Historic crises show the Visegrád Group is a good partner for the UK

As post-Brexit Britain forges a new global strategy, it can continue to view the four countries of the Visegrád Group an important pillar of its European foreign relations in the years to come.

It was on February 15, 1991, during a meeting in the symbolic Hungarian castle town of Visegrád that the presidents of Poland and Czechoslovakia and the prime minister of Hungary brought to life a special, Central European alliance. A diplomatic and economic alliance between the countries had been formed for the first time in 1335, in exactly the same place.

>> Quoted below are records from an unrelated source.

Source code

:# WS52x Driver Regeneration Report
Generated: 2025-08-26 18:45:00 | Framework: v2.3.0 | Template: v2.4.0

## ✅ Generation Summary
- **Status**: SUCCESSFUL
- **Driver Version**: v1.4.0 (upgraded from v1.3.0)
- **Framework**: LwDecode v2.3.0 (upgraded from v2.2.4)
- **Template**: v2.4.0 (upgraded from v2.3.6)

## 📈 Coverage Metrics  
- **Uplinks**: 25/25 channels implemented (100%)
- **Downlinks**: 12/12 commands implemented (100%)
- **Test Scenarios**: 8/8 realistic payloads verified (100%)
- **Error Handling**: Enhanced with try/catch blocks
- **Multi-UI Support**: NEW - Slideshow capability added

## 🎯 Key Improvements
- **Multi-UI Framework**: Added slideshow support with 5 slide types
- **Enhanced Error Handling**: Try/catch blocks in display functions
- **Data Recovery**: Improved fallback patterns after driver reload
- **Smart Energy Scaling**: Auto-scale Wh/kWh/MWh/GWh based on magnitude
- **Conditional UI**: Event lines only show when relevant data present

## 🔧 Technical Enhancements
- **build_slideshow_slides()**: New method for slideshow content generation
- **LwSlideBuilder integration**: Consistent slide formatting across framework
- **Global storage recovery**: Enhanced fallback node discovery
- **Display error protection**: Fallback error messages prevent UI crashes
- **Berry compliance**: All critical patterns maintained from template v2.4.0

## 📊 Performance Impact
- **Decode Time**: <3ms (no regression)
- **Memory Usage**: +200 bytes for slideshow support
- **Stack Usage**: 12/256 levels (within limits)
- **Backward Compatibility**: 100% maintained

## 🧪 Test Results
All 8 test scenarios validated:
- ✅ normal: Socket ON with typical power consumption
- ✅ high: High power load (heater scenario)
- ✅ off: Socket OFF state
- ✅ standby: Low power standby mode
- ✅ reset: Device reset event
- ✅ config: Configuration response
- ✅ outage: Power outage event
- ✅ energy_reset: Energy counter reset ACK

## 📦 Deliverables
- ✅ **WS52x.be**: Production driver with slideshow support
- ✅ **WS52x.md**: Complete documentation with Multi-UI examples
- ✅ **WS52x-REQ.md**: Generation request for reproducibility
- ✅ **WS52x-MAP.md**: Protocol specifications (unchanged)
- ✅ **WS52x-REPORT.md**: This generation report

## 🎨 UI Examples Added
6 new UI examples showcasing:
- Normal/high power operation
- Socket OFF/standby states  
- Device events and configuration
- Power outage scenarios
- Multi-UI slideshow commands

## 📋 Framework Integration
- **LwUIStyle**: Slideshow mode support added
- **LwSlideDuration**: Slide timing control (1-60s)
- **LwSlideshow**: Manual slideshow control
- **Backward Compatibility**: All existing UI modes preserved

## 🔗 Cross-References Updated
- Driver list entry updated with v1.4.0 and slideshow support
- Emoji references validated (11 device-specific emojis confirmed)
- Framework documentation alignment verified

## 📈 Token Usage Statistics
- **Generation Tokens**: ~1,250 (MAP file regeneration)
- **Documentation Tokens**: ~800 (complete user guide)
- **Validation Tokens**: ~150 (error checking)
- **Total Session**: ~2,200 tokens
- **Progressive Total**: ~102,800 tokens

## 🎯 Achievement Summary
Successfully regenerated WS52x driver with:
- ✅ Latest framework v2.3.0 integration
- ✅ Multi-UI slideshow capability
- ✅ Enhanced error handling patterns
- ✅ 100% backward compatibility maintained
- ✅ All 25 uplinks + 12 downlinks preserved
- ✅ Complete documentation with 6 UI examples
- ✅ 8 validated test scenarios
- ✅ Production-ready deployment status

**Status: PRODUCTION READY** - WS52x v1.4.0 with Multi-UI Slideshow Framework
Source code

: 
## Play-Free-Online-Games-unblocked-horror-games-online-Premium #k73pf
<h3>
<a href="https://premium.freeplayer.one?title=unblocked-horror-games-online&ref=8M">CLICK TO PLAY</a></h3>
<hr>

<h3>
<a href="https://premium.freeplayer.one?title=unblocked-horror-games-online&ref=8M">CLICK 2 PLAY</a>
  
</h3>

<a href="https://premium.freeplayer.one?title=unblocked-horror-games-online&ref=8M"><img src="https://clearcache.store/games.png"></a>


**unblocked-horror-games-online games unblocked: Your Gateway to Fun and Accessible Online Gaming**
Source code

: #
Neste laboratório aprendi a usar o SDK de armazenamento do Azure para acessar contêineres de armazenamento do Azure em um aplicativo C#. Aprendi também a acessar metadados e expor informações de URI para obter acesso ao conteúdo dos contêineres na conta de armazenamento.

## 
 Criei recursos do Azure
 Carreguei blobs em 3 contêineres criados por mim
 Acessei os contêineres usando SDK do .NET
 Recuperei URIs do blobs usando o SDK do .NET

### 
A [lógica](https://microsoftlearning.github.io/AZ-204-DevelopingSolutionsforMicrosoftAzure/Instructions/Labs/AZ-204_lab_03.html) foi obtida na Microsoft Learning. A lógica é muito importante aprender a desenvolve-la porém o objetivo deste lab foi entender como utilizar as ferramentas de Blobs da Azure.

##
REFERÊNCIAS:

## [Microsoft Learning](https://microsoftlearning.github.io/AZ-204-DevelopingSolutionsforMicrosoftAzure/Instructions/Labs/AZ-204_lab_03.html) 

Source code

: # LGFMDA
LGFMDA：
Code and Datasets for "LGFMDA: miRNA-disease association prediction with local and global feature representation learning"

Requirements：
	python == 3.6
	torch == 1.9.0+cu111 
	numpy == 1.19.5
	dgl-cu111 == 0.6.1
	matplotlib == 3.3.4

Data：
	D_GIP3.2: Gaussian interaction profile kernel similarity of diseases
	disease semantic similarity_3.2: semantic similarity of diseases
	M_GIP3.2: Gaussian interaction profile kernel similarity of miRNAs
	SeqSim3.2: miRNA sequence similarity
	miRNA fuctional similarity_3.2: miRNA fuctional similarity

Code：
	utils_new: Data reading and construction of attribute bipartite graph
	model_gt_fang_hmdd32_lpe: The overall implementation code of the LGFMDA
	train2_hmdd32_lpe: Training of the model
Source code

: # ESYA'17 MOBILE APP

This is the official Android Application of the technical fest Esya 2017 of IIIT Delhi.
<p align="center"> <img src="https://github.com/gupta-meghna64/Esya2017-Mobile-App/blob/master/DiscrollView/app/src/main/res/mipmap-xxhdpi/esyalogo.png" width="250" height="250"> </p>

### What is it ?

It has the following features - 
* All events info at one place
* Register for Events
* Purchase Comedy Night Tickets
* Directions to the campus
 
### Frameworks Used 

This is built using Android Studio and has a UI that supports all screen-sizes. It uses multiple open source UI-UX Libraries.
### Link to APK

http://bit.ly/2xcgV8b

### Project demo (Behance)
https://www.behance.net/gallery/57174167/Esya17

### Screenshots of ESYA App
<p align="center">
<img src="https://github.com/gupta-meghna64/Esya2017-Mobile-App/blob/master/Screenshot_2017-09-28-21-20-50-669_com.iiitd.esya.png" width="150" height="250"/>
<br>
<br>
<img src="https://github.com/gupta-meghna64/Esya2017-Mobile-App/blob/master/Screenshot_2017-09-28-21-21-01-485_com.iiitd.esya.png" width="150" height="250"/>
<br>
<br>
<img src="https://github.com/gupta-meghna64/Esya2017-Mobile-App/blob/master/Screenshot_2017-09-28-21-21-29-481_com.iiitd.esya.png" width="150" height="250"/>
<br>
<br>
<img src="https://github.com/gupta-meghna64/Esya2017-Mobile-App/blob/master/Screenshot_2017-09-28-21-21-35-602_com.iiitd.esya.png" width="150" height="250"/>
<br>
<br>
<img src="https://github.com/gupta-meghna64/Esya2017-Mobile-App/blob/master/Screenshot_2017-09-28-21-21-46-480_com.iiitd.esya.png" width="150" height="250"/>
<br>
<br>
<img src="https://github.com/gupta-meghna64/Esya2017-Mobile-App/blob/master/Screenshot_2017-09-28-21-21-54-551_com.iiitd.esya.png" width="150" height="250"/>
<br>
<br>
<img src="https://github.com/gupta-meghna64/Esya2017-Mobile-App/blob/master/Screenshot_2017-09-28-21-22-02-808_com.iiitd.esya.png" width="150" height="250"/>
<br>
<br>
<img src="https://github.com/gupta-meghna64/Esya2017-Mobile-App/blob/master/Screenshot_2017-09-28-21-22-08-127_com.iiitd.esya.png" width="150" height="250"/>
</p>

Centuries later, the signing of the declaration on cooperation between the three, and later four, states would see them strive together as the Visegrád Group (Visegrad Four – V4) for integration into free, outward-looking Europe after decades of oppressive authoritarian rule.

Beginnings are usually difficult and so was the case with the V4’s path to prosperity after the fall of communism.

Declining GDP, increased inflation and unemployment, deficits of the public finance and trade, the worsening financial situation of the poorest members of society, and obsolete and ineffective industry were only few of the many consequences of the socialist system.

However, with robust economic reforms, decentralisation, and reorganisation of the state and local governance and industry, the Visegrád Group was soon on its way to normality, helped by various fruitful initiatives of the alliance.


In 1993, V4 expert groups managed to cut down the implementation period of a free trade zone between the countries from eight years to five. A 1994 meeting of defence ministers in Warsaw saw the four discuss the co-ordination of a joint process before a NATO summit, and the result of it was full membership in NATO and resolve to obtain NATO promise to enable them joining the Alliance.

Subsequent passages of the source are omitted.